Sounds good on paper but what happens at the local levels. Most people that I know want to be able to succeed. I am afraid that they will see that the FSer's have the edge and switch. (We are Competitive in nature you know) After a while the BHFS will just go the way of the dodo bird. Oh and by the way we here in Maryland only get about 20-30 shooters on a good day. If you lump them all together some will get disheartened and leave. Feel that they will never have a chance. I know what many are thinking "who cares if I win I am only in it for the fun" My answer to that is Yea Right. If it was only for the fun then why do you travel so far to compete? Just as fun at the local range or in my back yard. Just my thoughts. Ed


----------



## sharkred7 (Jul 19, 2005)

JAVI said:


> Ok ok ... I can't stop myself any longer... :wink:
> 
> Where are the Pin Shooters????
> 
> ...


Ha Ha very funny:tongue:


----------



## south-paaw (Jul 3, 2006)

JAVI said:


> Ok ok ... I can't stop myself any longer... :wink:
> 
> Where are the Pin Shooters????
> 
> ...


not any more whilest using your suggetsed setup !! :tongue:


----------



## Ode1891 (Aug 30, 2006)

*a new guy's perspective*

I love to shoot, to practice. I can shoot out to 65 yards in my backyard but I don't get to hang out with more experienced archers and pick their brains. The other benefit to club shooting is the different terrain. My yard is a great place to set up my pins, but it’s pretty flat. As far as the variety of classes, I prefer to leave it as is. I compete against myself and the average scores of others using the same type equipment. So I would not want to see my results (BHFS) lumped in with people using moveable 6 power scopes. I guess it would be a little discouraging. At this point, I have absolutely no desire or drive to win a trophy; it’s all about becoming a better archer.


----------



## rudeman (Jan 25, 2006)

ODE1891 said it well. There are thousands of us in the NFAA. I think that only a relatively small percentage are really legitimately after trophies. Most of us just compete against ourselves and our peers and like to see how we fare against those in our same category (equipment, age-level, whatever).

I just don't see the problem with the categories the way they are now. Why are people in a given category trying to impose their will on those in other categories just because there are fewer members? Who cares unless you, yourself, are in that lower-membership category?

If you elect to participate in a category that has many participants, why are you knocking those who elect to shoot in other categories? Not everyone thinks that shooting the latest compound bow with 6x scopes and bazillion dollar sights and 3-foot stabilizers is their idea of archery, just as many don't consider a barebow, no-sight, no rest, finger-shooting recurve as theirs. To each his and her own.
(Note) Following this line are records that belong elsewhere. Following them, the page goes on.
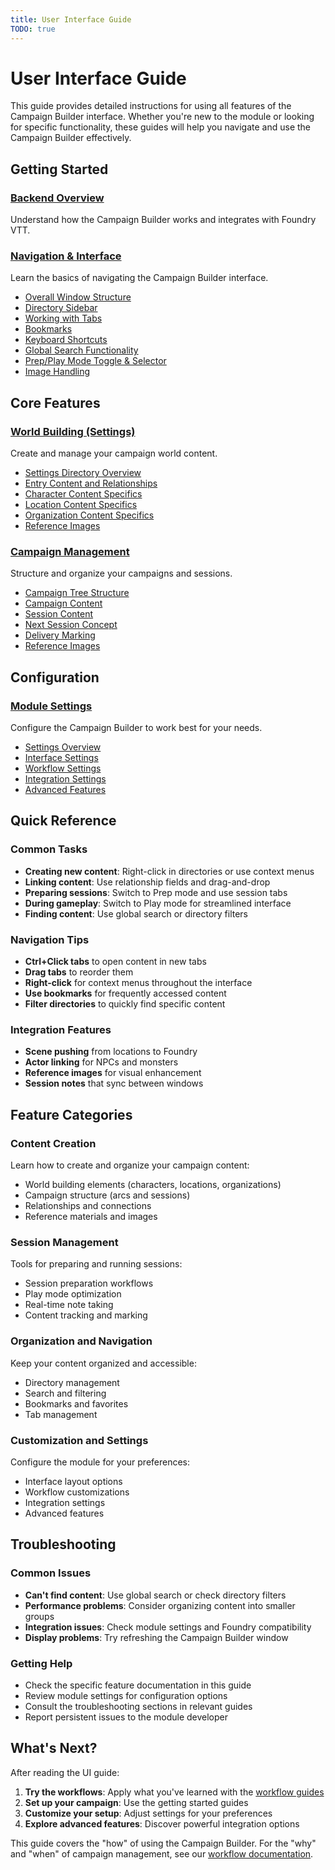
 ```yaml
---
title: User Interface Guide
TODO: true
---
```


# User Interface Guide

This guide provides detailed instructions for using all features of the Campaign Builder interface. Whether you're new to the module or looking for specific functionality, these guides will help you navigate and use the Campaign Builder effectively.

## Getting Started

### [Backend Overview](backend/)
Understand how the Campaign Builder works and integrates with Foundry VTT.

### [Navigation & Interface](navigation/)
Learn the basics of navigating the Campaign Builder interface.

- [Overall Window Structure](navigation/main-display.md)
- [Directory Sidebar](navigation/directory-sidebar.md)
- [Working with Tabs](navigation/tabs.md)
- [Bookmarks](navigation/bookmarks.md)
- [Keyboard Shortcuts](navigation/shortcuts.md)
- [Global Search Functionality](navigation/search.md)
- [Prep/Play Mode Toggle & Selector](navigation/prep-play.md)
- [Image Handling](navigation/image-handling.md)

## Core Features

### [World Building (Settings)](settings/)
Create and manage your campaign world content.

- [Settings Directory Overview](settings/index.md)
- [Entry Content and Relationships](settings/Entry.md)
- [Character Content Specifics](settings/characters.md)
- [Location Content Specifics](settings/locations.md)
- [Organization Content Specifics](settings/organizations.md)
- [Reference Images](settings/images.md)

### [Campaign Management](campaigns-and-sessions/)
Structure and organize your campaigns and sessions.

- [Campaign Tree Structure](campaigns-and-sessions/campaign.md)
- [Campaign Content](campaigns-and-sessions/campaign-content.md)
- [Session Content](campaigns-and-sessions/Session.md)
- [Next Session Concept](campaigns-and-sessions/next-session.md)
- [Delivery Marking](campaigns-and-sessions/delivery-marking.md)
- [Reference Images](campaigns-and-sessions/images.md)

## Configuration

### [Module Settings](module-settings/)
Configure the Campaign Builder to work best for your needs.

- [Settings Overview](module-settings/index.md)
- [Interface Settings](module-settings/interface.md)
- [Workflow Settings](module-settings/workflow.md)
- [Integration Settings](module-settings/integration.md)
- [Advanced Features](module-settings/advanced.md)

## Quick Reference

### Common Tasks
- **Creating new content**: Right-click in directories or use context menus
- **Linking content**: Use relationship fields and drag-and-drop
- **Preparing sessions**: Switch to Prep mode and use session tabs
- **During gameplay**: Switch to Play mode for streamlined interface
- **Finding content**: Use global search or directory filters

### Navigation Tips
- **Ctrl+Click tabs** to open content in new tabs
- **Drag tabs** to reorder them
- **Right-click** for context menus throughout the interface
- **Use bookmarks** for frequently accessed content
- **Filter directories** to quickly find specific content

### Integration Features
- **Scene pushing** from locations to Foundry
- **Actor linking** for NPCs and monsters
- **Reference images** for visual enhancement
- **Session notes** that sync between windows

## Feature Categories

### Content Creation
Learn how to create and organize your campaign content:
- World building elements (characters, locations, organizations)
- Campaign structure (arcs and sessions)
- Relationships and connections
- Reference materials and images

### Session Management
Tools for preparing and running sessions:
- Session preparation workflows
- Play mode optimization
- Real-time note taking
- Content tracking and marking

### Organization and Navigation
Keep your content organized and accessible:
- Directory management
- Search and filtering
- Bookmarks and favorites
- Tab management

### Customization and Settings
Configure the module for your preferences:
- Interface layout options
- Workflow customizations
- Integration settings
- Advanced features

## Troubleshooting

### Common Issues
- **Can't find content**: Use global search or check directory filters
- **Performance problems**: Consider organizing content into smaller groups
- **Integration issues**: Check module settings and Foundry compatibility
- **Display problems**: Try refreshing the Campaign Builder window

### Getting Help
- Check the specific feature documentation in this guide
- Review module settings for configuration options
- Consult the troubleshooting sections in relevant guides
- Report persistent issues to the module developer

## What's Next?

After reading the UI guide:

1. **Try the workflows**: Apply what you've learned with the [workflow guides](../guide/)
2. **Set up your campaign**: Use the getting started guides
3. **Customize your setup**: Adjust settings for your preferences
4. **Explore advanced features**: Discover powerful integration options

This guide covers the "how" of using the Campaign Builder. For the "why" and "when" of campaign management, see our [workflow documentation](../guide/).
Keep the categories the way they are, pick the one you trully *want *to shoot in, go out and do your best and don't worry about some other category having less than three shooters, because, really, why should you even care?


----------



## JAVI (Jun 19, 2003)

As far as I know there is no move to eliminate the equipment division presently called Bow Hunter Freestyle; change the name... yes...... eliminate... no. 
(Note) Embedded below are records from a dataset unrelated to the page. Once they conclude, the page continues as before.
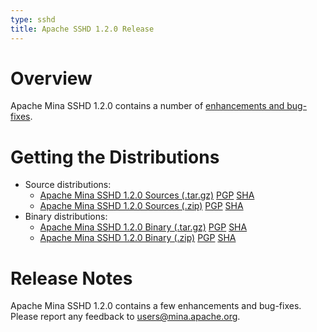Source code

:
 ```yaml
---
type: sshd
title: Apache SSHD 1.2.0 Release
---
```


# Overview

Apache Mina SSHD 1.2.0 contains a number of [enhancements and bug-fixes](https://issues.apache.org/jira/secure/ReleaseNote.jspa?projectId=12310849&version=12334702).

# Getting the Distributions

* Source distributions:
    * [Apache Mina SSHD 1.2.0 Sources (.tar.gz)](https://archive.apache.org/dist/mina/sshd/1.2.0/apache-sshd-1.2.0-src.tar.gz) [PGP](https://archive.apache.org/dist/mina/sshd/1.2.0/apache-sshd-1.2.0-src.tar.gz.asc) [SHA](https://archive.apache.org/dist/mina/sshd/1.2.0/apache-sshd-1.2.0-src.tar.gz.sha1)
    * [Apache Mina SSHD 1.2.0 Sources (.zip)](https://archive.apache.org/dist/mina/sshd/1.2.0/apache-sshd-1.2.0-src.zip) [PGP](https://archive.apache.org/dist/mina/sshd/1.2.0/apache-sshd-1.2.0-src.zip.asc) [SHA](https://archive.apache.org/dist/mina/sshd/1.2.0/apache-sshd-1.2.0-src.zip.sha1)
* Binary distributions:
    * [Apache Mina SSHD 1.2.0 Binary (.tar.gz)](https://archive.apache.org/dist/mina/sshd/1.2.0/apache-sshd-1.2.0.tar.gz) [PGP](https://archive.apache.org/dist/mina/sshd/1.2.0/apache-sshd-1.2.0.tar.gz.asc) [SHA](https://archive.apache.org/dist/mina/sshd/1.2.0/apache-sshd-1.2.0.tar.gz.sha1)
    * [Apache Mina SSHD 1.2.0 Binary (.zip)](https://archive.apache.org/dist/mina/sshd/1.2.0/apache-sshd-1.2.0.zip) [PGP](https://archive.apache.org/dist/mina/sshd/1.2.0/apache-sshd-1.2.0.zip.asc) [SHA](https://archive.apache.org/dist/mina/sshd/1.2.0/apache-sshd-1.2.0.zip.sha1)

# Release Notes

Apache Mina SSHD 1.2.0 contains a few enhancements and bug-fixes.
Please report any feedback to [users@mina.apache.org](mailto:users@mina.apache.org).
You guys are taking care of that on your own. And before you get your panties in a wad I've shot BHFS and I've shot Bare-bow re-curve along with a couple of other equipment divisions during my lifetime. Every time you add another piece of equipment to your bow so that it is closer to the equipment the Free-Style division uses like back weights, 7 pin sights, movable sight bars, and (lord help us) now some even want to use magnification in their sight to go with the ring style pin the rules allow. Y'all are cutting your own throats. 

No one is gonna have to eliminate the division, the participants are simply morphing into free-stylers on their own... 

What's next.... 30" front stabilizers? After all someone probably hunts with one on their bow...:wink:


----------



## JAVI (Jun 19, 2003)

rudeman said:


> ODE1891 said it well. There are thousands of us in the NFAA. I think that only a relatively small percentage are really legitimately after trophies. Most of us just compete against ourselves and our peers and like to see how we fare against those in our same category (equipment, age-level, whatever).
> 
> I just don't see the problem with the categories the way they are now. Why are people in a given category trying to impose their will on those in other categories just because there are fewer members? Who cares unless you, yourself, are in that lower-membership category?
> 
> ...


Do you honestly believe there NEEDS to be 89 divisions or sub classes in competitive archery? And 89 National Champions each year?


----------



## Brown Hornet (Aug 8, 2002)

JAVI said:


> Do you honestly believe there NEEDS to be 89 divisions or sub classes in competitive archery? And 89 National Champions each year?


Exactly...I don't understand why everyone has such a hard time understanding that in field and indoors we all shoot the same targets...and same distances...

So if you shoot a 285 indoors it still beats a 284 no matter what the other persons gear is....same goes for field....a 500 is a 500 PERIOD. Yes it is easier for "Mark" to shoot a 500 with FS gear then it is for "Tim" to do it with Barebow gear....but it is still a 500.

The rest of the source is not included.